The attempt to globalise South Korea’s chaebols is being pursued with conspicuous vigour by the LG Group, which in early July announced a $2.6 billion investment in Wales. The deal broke records all round. It is the biggest ever overseas investment by a Korean company and the biggest ever foreign investment in the UK.

The money will be spent over six years to create plants that will produce semiconductors and televisions.

The group has come a long way fast. LG started out making face creams and cosmetics in the late 1940s and has graduated through oil refining, petrochemicals and consumer electronics into company that is now bent on building up its multimedia capabilities. Despite the single-minded focus on electronics and overseas expansion, LG is still a diversified enterprise with about 33 different companies in the group.

The factory in Wales will be a bridgehead for LG sales in Europe, but may one day have implications for the Middle East, which executives at LG Information and Communications (LGIC) see as closely linked to Europe.

‘We call the Middle East the semi-European market,’ says T K Kim at LGIC. He sees US and European companies already entrenched in regional markets and Korean companies facing an uphill struggle to get established. LGIC is trying to sell switching and transmission systems for telecoms against companies such as Siemens, Ericsson and Alcatel with a regional presence running back over decades ‘Compared with other telecoms companies we are at an initial stage and it will take time to achieve performance in these markets,’ says Kim. LG is a leading equipment supplier and operator in the domestic mobile telecoms market, but uses CDMA rather than the global standard for mobiles (GSM), which has been adopted for Europe and the Middle East.

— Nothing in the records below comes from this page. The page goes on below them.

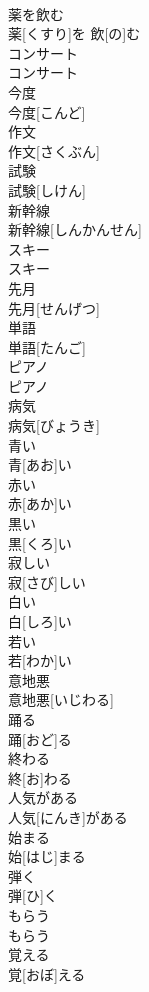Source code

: \documentclass[8pt]{extreport}
\begin{document}
\begin{CJK}{UTF8}{min}
\\	薬を飲む	
\\	薬[くすり]を 飲[の]む
\\	コンサート	
\\	コンサート
\\	今度	
\\	今度[こんど]
\\	作文	
\\	作文[さくぶん]
\\	試験	
\\	試験[しけん]
\\	新幹線	
\\	新幹線[しんかんせん]
\\	スキー	
\\	スキー
\\	先月	
\\	先月[せんげつ]
\\	単語	
\\	単語[たんご]
\\	ピアノ	
\\	ピアノ
\\	病気	
\\	病気[びょうき]
\\	青い	
\\	青[あお]い
\\	赤い	
\\	赤[あか]い
\\	黒い	
\\	黒[くろ]い
\\	寂しい	
\\	寂[さび]しい
\\	白い	
\\	白[しろ]い
\\	若い	
\\	若[わか]い
\\	意地悪	
\\	意地悪[いじわる]
\\	踊る	
\\	踊[おど]る
\\	終わる	
\\	終[お]わる
\\	人気がある	
\\	人気[にんき]がある
\\	始まる	
\\	始[はじ]まる
\\	弾く	
\\	弾[ひ]く
\\	もらう	
\\	もらう
\\	覚える	
\\	覚[おぼ]える

\end{CJK}
\end{document}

LG Chemical broke into the Middle East market at a much earlier stage as a founder shareholder in the National Plastics Company (Ibn Hayyan) in Saudi Arabia. LG took a 15 per cent stake when the company was established in 1984 to produce vinyl chloride monomer, polyvinyl chloride (PVC) and PVC paste. It is still the only South Korean company with a stake in one of the Saudi Basic Industries Company (Sabic) joint ventures.

Middle East sales are rising for LG Industrial in line with the division’s elevators.

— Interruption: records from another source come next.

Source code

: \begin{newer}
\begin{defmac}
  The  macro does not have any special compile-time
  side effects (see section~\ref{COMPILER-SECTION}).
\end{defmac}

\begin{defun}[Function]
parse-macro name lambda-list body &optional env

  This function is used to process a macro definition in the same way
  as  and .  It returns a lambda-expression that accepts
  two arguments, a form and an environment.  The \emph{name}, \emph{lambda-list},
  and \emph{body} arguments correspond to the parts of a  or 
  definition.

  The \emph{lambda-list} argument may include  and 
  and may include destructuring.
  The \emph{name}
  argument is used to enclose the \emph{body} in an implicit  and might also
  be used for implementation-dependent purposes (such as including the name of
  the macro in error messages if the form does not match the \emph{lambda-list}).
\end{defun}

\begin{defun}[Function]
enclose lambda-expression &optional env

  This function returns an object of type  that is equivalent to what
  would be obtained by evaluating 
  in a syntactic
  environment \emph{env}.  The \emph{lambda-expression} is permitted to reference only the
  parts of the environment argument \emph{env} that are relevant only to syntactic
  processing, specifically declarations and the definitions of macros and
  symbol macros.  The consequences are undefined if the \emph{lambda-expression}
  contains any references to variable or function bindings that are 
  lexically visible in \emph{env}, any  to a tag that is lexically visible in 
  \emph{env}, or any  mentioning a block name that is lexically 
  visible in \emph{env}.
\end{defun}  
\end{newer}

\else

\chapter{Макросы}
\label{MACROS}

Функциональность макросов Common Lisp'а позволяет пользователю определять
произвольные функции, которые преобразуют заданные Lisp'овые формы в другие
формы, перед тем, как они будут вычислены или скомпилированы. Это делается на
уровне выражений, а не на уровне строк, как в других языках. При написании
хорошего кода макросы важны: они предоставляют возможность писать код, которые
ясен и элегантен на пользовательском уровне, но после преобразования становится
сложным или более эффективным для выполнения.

Although the company is pushing its switch gear and power tools in the region, its elevators account for alI its business at the moment. The building boom in the UAE, where prestige high-rise buildings are proliferating, has turned it into the most active market and the company is planning to open its own representative office in Dubai rather than relying on the LG trading office.

A local joint venture to install, maintain and market products is also under consideration. The company has also started selling again in Iran and has picked up orders for about $1 million worth of elevators.

Such success in Iran is a boost to the company’s ambitions in the area, which is a definite target for product promotion as LG looks beyond established markets in east and southeast Asia at the global potential.